Ce matin-là, Pablo n'était pas encore parti. Il entr'ouvrit la porte et d'un geste hémi-circulaire de l'avant bras, la main à plat, qu'il ramena vers le haut de son torse, et avec un sourire, signifia le bonjour. Pablo était à peu près de la même taille qu'Axel, assez carré d'épaules, et s'habillait urbain, avec tee-shirt à manches longues et pantalon ample de jolie coupe. Axel appréciait son style, élégant et décontracté, bien que lui-même aimât à porter le costume de temps en temps. Les cheveux longs de Pablo légèrement emmêlés tombaient romantiquement sur son visage encore poupin, aux yeux pétillants d'intelligence. "Tu peux me donner cinq minutes, s'il te plaît ?", dit-il. Axel répondit d'un geste et d'une mimique, et retourna dans sa chambre prendre un paquet de mouchoirs en papier.
Quelques minutes plus tard, Pablo, le chef coiffé d'un bonnet bleu sombre enfoncé jusqu'aux yeux, vint frapper à sa porte, tout sourire. "On y va ?
- Allons-y". Et ils se mirent en route. Que le lecteur pardonne la trivialité de toutes ces descriptions : elles sont absolument indispensables à l'intelligence de la suite du récit. Quant à la pauvreté du dialogue ci-dessus, eh bien disons que si l'on avait signifié aux intéressés que leur conversation serait retranscrite telle quelle, peut-être auraient-ils fait quelque effort, ou peut-être aussi n'auraient-ils rien dit du tout !

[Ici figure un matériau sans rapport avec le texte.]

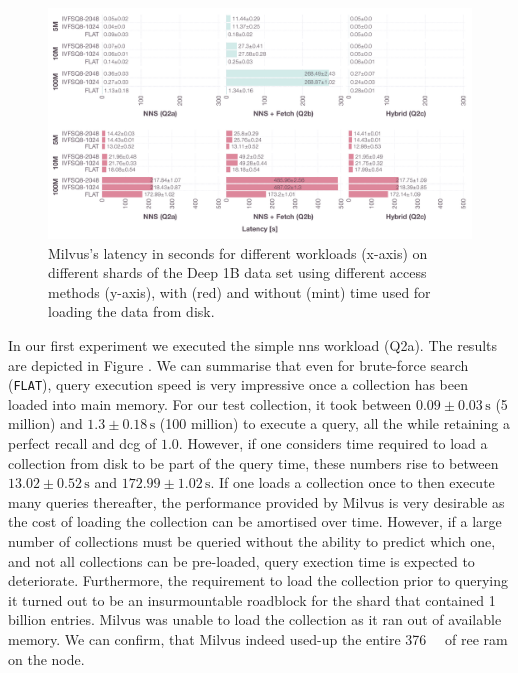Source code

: \begin{landscape}
    \begin{figure}[p]
        \includegraphics[width=1.6\textwidth]{figures/bignns/milvus/bignns-milvus}
        \caption{Milvus's latency in seconds for different workloads (x-axis) on different shards of the Deep 1B data set using different access methods (y-axis), with (red) and without (mint) time used for loading the data from disk.}
        \label{figure:milvus_runtime}
    \end{figure}
\end{landscape}

In our first experiment we executed the simple \acrshort{nns} workload (Q2a). The results are depicted in Figure . We can summarise that even for brute-force search (\texttt{FLAT}), query execution speed is very impressive once a collection has been loaded into main memory. For our test collection, it took between $0.09 \pm 0.03 \, \si{\second}$ (5 million) and $1.3 \pm 0.18 \, \si{\second}$ (100 million) to execute a query, all the while retaining a perfect recall and \acrshort{dcg} of $1.0$. However, if one considers time required to load a collection from disk to be part of the query time, these numbers rise to between $13.02 \pm 0.52 \, \si{\second}$ and $172.99 \pm 1.02 \, \si{\second}$. If one loads a collection once to then execute many queries thereafter, the performance provided by Milvus is very desirable as the cost of loading the collection can be amortised over time. However, if a large number of collections must be queried without the ability to predict which one, and not all collections can be pre-loaded, query exection time is expected to deteriorate. Furthermore, the requirement to load the collection prior to querying it turned out to be an insurmountable roadblock for the shard that contained 1 billion entries. Milvus was unable to load the collection as it ran out of available memory. We can confirm, that Milvus indeed used-up the entire \SI{376}{\giga\byte} of ree \acrshort{ram} on the node.

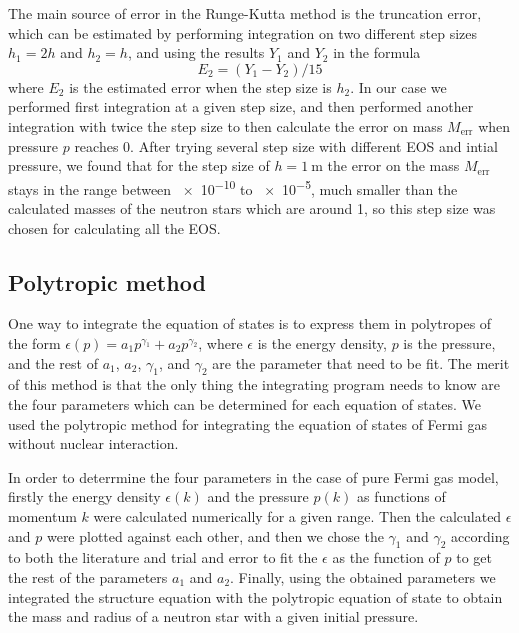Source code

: \documentclass[draft,11pt]{article}
\theoremstyle{definition}
\theoremstyle{remark}
\begin{document}
            The main source of error in the Runge-Kutta method is the truncation error, which can be estimated by performing integration on two different step sizes $h_1=2h$ and $h_2=h$, and using the results $Y_1$ and $Y_2$ in the formula  \parencite{lotkin.1951/rk.accuracy} \[E_2=(Y_1-Y_2)/15\] where $E_2$ is the estimated error when the step size is $h_2$. In our case we performed first integration at a given step size, and then performed another integration with twice the step size to then calculate the error on mass $M_{\text{err}}$ when pressure $p$ reaches 0. After trying several step size with different EOS and intial pressure, we found that for the step size of $h=\SI{1}{\meter}$ the error on the mass $M_{\text{err}}$ stays in the range between \SI{e-10}{\solarmass} to \SI{e-5}{\solarmass}, much smaller than the calculated masses of the neutron stars which are around \SI{1}{\solarmass}, so this step size was chosen for calculating all the EOS.
        
        \subsection{Polytropic method}
            One way to integrate the equation of states is to express them in polytropes of the form $\epsilon(p) = a_1 p^{\gamma_1} + a_2 p^{\gamma_2}$, where $\epsilon$ is the energy density, $p$ is the pressure, and the rest of $a_1$, $a_2$, $\gamma_1$, and $\gamma_2$ are the parameter that need to be fit. The merit of this method is that the only thing the integrating program needs to know are the four parameters which can be determined for each equation of states. We used the polytropic method for integrating the equation of states of Fermi gas without nuclear interaction.


            In order to deterrmine the four parameters in the case of pure Fermi gas model, firstly the energy density $\epsilon(k)$ and the pressure $p(k)$ as functions of momentum $k$ were calculated numerically for a given range. Then the calculated $\epsilon$ and $p$ were plotted against each other, and then we chose the $\gamma_1$ and $\gamma_2$ according to both the literature and trial and error to fit the $\epsilon$ as the function of $p$ to get the rest of the parameters $a_1$ and $a_2$. Finally, using the obtained parameters we integrated the structure equation with the polytropic equation of state to obtain the mass and radius of a neutron star with a given initial pressure.
\end{document}
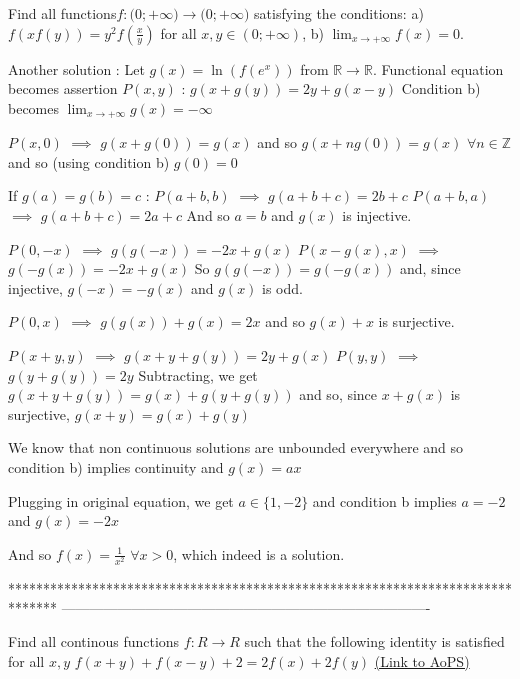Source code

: \begin{solution}
	\begin{tcolorbox}Find all functions$f: \mathbb(0;+\infty)\to\mathbb(0;+\infty)$ satisfying the conditions: a) $f(xf(y))=y^2f(\frac{x}{y})$ for all $x,y{\in}(0;+\infty)$, b) $\lim_{x\to+\infty}f(x)=0$.\end{tcolorbox}
Another solution :
Let $g(x)=\ln(f(e^x))$ from $\mathbb R\to \mathbb R$. 
Functional equation becomes assertion $P(x,y)$ : $g(x+g(y))=2y+g(x-y)$
Condition b) becomes $\lim_{x\to+\infty}g(x)=-\infty$

$P(x,0)$ $\implies$ $g(x+g(0))=g(x)$ and so $g(x+ng(0))=g(x)$ $\forall n\in\mathbb Z$ and so (using condition b) $g(0)=0$ 

If $g(a)=g(b)=c$ :
$P(a+b,b)$ $\implies$ $g(a+b+c)=2b+c$
$P(a+b,a)$ $\implies$ $g(a+b+c)=2a+c$
And so $a=b$ and $g(x)$ is injective.

$P(0,-x)$ $\implies$ $g(g(-x))=-2x+g(x)$
$P(x-g(x),x)$ $\implies$ $g(-g(x))=-2x+g(x)$
So $g(g(-x))=g(-g(x))$ and, since injective, $g(-x)=-g(x)$ and $g(x)$ is odd.

$P(0,x)$ $\implies$ $g(g(x))+g(x)=2x$ and so $g(x)+x$ is surjective.

$P(x+y,y)$ $\implies$ $g(x+y+g(y))=2y+g(x)$
$P(y,y)$ $\implies$ $g(y+g(y))=2y$
Subtracting, we get $g(x+y+g(y))=g(x)+g(y+g(y))$ and so, since $x+g(x)$ is surjective, $g(x+y)=g(x)+g(y)$

We know that non continuous solutions are unbounded everywhere and so condition b) implies continuity and $g(x)=ax$

Plugging in original equation, we get $a\in\{1,-2\}$ and condition b implies $a=-2$ and $g(x)=-2x$

And so $\boxed{f(x)=\frac 1{x^2}}$ $\forall x>0$, which indeed is a solution.
\end{solution}
*******************************************************************************
-------------------------------------------------------------------------------

\begin{problem}
	Find all continous functions $f: R \to R$ such that the following identity is satisfied for all $x,y$ 
   $f(x+y)+f(x-y)+2=2f(x)+2f(y)$
	\flushright \href{https://artofproblemsolving.com/community/c6h570759}{(Link to AoPS)}
\end{problem}



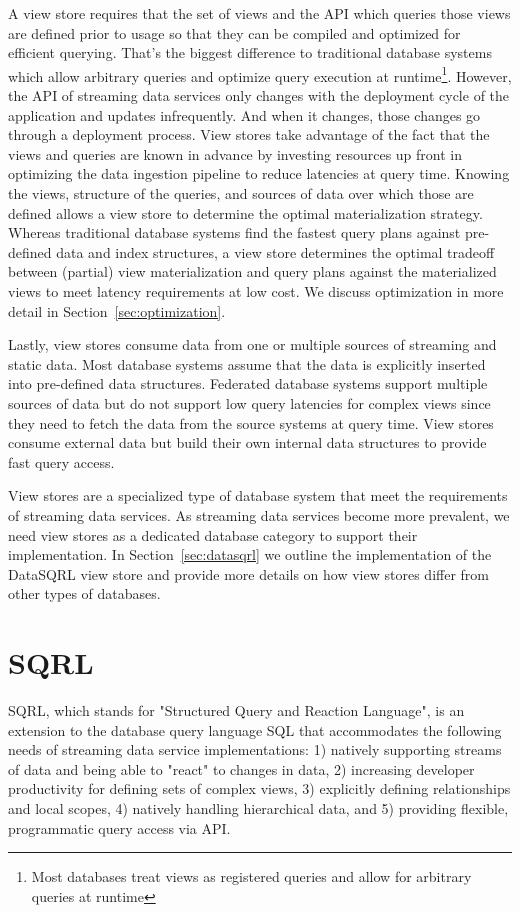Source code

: \documentclass[	DIV=calc,%
							paper=letter,%
							fontsize=11pt,%
							twocolumn]{scrartcl}	 					%
\begin{document}
A view store requires that the set of views and the API which queries those views are defined prior to usage so that they can be compiled and optimized for efficient querying. That's the biggest difference to traditional database systems which allow arbitrary queries and optimize query execution at runtime\footnote{Most databases treat views as registered queries and allow for arbitrary queries at runtime}. However, the API of streaming data services only changes with the deployment cycle of the application and updates infrequently. And when it changes, those changes go through a deployment process. View stores take advantage of the fact that the views and queries are known in advance by investing resources up front in optimizing the data ingestion pipeline to reduce latencies at query time. Knowing the views, structure of the queries, and sources of data over which those are defined allows a view store to determine the optimal materialization strategy. Whereas traditional database systems find the fastest query plans against pre-defined data and index structures, a view store determines the optimal tradeoff between (partial) view materialization and query plans against the materialized views to meet latency requirements at low cost. We discuss optimization in more detail in Section~\ref{sec:optimization}.

Lastly, view stores consume data from one or multiple sources of streaming and static data. Most database systems assume that the data is explicitly inserted into pre-defined data structures. Federated database systems support multiple sources of data but do not support low query latencies for complex views since they need to fetch the data from the source systems at query time. View stores consume external data but build their own internal data structures to provide fast query access.

View stores are a specialized type of database system that meet the requirements of streaming data services. As streaming data services become more prevalent, we need view stores as a dedicated database category to support their implementation.
In Section~\ref{sec:datasqrl} we outline the implementation of the DataSQRL view store and provide more details on how view stores differ from other types of databases.

\section{SQRL}
\label{sec:sqrl}

SQRL, which stands for "Structured Query and Reaction Language", is an extension to the database query language SQL that accommodates the following needs of streaming data service implementations: 1) natively supporting streams of data and being able to "react" to changes in data, 2) increasing developer productivity for defining sets of complex views, 3) explicitly defining relationships and local scopes, 4) natively handling hierarchical data, and 5) providing flexible, programmatic query access via API.
\end{document}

"- Hier, Guillaume n'est pas venu en cours, fit Pablo alors qu'ils descendaient tranquillement l'escalier.
- Comment aurait-il pu ? rétorqua Axel en le regardant de côté, il avait sa série à finir ! T'es marrant, toi.
- Et moi, qu'est-ce que je suis censé dire à Mme SETÔ ?
- Bah rien. Dis-lui que tu ne l'as pas vu.
- C'est ce que j'ai fait jusqu'à présent.
- Bien, alors continue. Et Fabien ?".
Ils enfilèrent leurs chaussures dans l'entrée et après avoir salué le concierge, quittèrent la résidence.
"- Fabien ? Pas vu depuis deux semaines. Silence radio depuis l'incident.
- Je vois. Moi non plus, pas vu depuis trois semaines, mais il faut dire qu'avec mon travail, je n'ai pas le temps de voir grand monde."
Il est important de noter ici qu'Axel était le plus âgé du groupe des Français, et ne suivait aucun cours avec les autres. Il menait ses diversees recherches avec application, était toujours très pris, et de toute façon n'avait pas envie d'importuner "les jeunes", ni de faire du "jeunisme" pour s'en faire aimer.
Devisant politique et littérature, avec parfois des instants de silence qu'ils goûtaient également, ils cheminèrent jusqu'à la gare. A mi-chemin, ils croisèrent une fourgonnette blanche qui arrivait à toute vitesse, chose inhabituelle à Toda, ville dortoir de la banlieue de Tôkyô où les seuls véhicules à se faire remarquer étaient les Cadillac achetées à prix d'or par le gang local, en fait une bande de petits rigolos plus préoccupés par l'achat de vêtements, de CD et d'accessoires hip-hop, que de jouer aux gangsters. Mais Axel et Pablo ne firent pas référence au véhicule et en trois secondes, l'avaient déjà oublié.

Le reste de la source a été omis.